The expected output is a verbatim reprint of the lines from the beginning of the data that follows through the line that contains "Software projects often".

Saved entries:
────────────────────────────────────────

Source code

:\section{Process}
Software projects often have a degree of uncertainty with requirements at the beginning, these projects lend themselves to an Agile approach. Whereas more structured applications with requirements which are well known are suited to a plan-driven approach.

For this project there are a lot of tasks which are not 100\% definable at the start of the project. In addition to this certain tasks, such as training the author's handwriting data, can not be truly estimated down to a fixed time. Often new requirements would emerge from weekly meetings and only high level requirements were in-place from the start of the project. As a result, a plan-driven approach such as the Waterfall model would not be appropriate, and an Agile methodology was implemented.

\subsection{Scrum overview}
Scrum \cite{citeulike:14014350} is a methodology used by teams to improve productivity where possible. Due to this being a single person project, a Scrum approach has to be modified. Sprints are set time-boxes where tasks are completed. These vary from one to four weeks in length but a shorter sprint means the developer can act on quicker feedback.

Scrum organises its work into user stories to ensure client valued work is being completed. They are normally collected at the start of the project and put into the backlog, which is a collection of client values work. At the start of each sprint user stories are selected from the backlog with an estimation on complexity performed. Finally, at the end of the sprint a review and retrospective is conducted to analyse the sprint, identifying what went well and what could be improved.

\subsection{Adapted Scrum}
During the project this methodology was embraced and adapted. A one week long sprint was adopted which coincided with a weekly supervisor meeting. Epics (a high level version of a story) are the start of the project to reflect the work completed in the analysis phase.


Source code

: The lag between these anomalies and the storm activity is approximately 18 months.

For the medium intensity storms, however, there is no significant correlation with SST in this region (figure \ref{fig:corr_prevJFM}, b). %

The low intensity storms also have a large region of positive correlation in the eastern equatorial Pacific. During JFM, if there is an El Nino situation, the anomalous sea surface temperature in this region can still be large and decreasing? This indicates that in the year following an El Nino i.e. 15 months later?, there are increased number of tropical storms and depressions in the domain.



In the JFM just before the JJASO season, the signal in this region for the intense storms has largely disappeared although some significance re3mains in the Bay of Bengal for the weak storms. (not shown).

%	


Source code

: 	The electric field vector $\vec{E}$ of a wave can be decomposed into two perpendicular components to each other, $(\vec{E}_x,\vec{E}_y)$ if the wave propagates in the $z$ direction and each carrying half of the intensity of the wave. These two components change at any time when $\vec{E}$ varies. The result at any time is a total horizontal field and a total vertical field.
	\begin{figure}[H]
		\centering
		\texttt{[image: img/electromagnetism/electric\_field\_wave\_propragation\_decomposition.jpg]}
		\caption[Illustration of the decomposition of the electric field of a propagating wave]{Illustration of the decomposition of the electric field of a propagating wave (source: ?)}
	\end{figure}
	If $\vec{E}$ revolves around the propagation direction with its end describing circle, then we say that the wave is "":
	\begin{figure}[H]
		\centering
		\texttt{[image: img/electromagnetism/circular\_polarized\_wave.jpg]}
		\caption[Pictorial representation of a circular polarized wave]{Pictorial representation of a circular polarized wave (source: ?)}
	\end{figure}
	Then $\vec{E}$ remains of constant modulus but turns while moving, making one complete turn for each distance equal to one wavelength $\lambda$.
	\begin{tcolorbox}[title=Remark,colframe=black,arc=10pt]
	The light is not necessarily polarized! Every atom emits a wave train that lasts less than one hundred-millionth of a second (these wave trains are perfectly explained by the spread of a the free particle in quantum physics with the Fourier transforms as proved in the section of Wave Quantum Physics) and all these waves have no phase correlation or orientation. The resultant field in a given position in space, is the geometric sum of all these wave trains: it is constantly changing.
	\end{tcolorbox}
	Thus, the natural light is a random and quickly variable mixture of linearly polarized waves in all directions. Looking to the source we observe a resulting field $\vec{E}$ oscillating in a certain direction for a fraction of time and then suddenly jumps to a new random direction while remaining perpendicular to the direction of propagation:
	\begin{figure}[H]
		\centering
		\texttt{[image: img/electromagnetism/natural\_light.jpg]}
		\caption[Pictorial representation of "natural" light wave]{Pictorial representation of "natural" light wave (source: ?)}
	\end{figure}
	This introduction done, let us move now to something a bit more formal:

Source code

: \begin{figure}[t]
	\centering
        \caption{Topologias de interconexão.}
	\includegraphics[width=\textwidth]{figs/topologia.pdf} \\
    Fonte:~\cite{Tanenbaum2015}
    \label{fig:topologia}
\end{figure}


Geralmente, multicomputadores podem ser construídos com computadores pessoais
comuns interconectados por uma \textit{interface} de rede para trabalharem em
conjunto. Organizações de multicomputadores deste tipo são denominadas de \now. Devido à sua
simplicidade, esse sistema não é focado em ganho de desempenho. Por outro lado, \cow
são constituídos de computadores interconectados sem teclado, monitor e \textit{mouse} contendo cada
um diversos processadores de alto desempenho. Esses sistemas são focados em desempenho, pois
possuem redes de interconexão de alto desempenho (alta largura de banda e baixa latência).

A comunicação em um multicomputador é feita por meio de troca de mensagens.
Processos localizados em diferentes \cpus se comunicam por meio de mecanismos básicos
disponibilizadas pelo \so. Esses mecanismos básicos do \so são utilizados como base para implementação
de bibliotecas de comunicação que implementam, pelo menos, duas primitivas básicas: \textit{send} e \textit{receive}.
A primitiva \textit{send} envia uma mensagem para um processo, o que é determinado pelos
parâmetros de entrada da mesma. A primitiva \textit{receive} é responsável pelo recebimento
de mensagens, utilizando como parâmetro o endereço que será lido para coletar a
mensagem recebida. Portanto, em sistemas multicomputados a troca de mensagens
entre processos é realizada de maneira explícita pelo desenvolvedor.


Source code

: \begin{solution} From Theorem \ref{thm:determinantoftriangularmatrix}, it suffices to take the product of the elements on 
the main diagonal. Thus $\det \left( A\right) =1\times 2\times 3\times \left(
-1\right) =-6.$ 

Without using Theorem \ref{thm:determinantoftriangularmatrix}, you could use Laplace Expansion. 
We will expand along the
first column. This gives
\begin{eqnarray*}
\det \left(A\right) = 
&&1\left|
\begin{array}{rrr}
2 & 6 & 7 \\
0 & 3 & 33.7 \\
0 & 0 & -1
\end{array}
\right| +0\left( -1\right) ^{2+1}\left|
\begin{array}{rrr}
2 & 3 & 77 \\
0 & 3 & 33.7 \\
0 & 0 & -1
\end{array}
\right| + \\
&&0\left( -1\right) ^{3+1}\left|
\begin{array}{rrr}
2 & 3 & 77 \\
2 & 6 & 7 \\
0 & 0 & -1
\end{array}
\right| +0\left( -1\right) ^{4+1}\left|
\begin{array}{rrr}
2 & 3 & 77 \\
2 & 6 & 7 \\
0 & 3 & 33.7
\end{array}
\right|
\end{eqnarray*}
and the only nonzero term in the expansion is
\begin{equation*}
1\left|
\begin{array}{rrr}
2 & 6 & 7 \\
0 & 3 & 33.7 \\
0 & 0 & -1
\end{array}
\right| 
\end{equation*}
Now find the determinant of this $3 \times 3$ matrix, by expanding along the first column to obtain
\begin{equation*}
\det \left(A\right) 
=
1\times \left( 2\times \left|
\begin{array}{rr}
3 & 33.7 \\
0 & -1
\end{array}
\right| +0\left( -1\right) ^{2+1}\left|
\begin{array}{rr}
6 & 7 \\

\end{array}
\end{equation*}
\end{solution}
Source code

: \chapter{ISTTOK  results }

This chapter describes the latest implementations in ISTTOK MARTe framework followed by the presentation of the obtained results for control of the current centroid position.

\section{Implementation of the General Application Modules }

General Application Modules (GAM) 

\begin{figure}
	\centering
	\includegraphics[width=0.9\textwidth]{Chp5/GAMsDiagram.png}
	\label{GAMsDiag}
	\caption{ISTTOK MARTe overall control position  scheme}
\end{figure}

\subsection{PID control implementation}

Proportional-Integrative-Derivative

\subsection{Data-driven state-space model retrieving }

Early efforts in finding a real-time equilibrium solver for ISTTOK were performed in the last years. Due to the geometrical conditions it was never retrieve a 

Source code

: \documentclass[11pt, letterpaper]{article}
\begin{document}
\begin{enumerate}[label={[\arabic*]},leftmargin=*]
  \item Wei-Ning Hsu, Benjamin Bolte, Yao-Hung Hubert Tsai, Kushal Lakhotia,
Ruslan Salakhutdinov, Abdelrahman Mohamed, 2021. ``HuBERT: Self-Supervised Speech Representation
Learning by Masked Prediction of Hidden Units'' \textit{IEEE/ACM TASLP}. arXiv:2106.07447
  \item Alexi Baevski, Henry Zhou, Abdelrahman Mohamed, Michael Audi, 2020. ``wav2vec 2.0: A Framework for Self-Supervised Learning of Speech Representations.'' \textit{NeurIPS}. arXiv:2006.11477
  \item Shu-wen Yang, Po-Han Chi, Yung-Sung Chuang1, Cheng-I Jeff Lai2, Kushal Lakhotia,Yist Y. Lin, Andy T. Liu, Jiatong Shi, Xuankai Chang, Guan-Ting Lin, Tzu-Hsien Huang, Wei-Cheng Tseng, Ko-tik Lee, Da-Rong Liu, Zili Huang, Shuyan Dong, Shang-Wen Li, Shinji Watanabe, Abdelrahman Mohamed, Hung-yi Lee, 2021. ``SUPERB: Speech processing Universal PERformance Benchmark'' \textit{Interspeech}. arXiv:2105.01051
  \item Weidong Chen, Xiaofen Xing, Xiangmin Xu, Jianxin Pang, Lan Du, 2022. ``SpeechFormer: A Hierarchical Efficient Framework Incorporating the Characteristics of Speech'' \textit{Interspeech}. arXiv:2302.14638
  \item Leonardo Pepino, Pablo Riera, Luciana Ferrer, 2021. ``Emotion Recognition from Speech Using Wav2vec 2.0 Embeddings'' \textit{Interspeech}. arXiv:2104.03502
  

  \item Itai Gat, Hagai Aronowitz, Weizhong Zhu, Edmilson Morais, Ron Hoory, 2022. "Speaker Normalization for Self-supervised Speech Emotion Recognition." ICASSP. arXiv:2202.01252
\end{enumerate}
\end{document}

────────────────────────────────────────

> _Task result_
Source code

:\section{Process}
Software projects often have a degree of uncertainty with requirements at the beginning, these projects lend themselves to an Agile approach. Whereas more structured applications with requirements which are well known are suited to a plan-driven approach.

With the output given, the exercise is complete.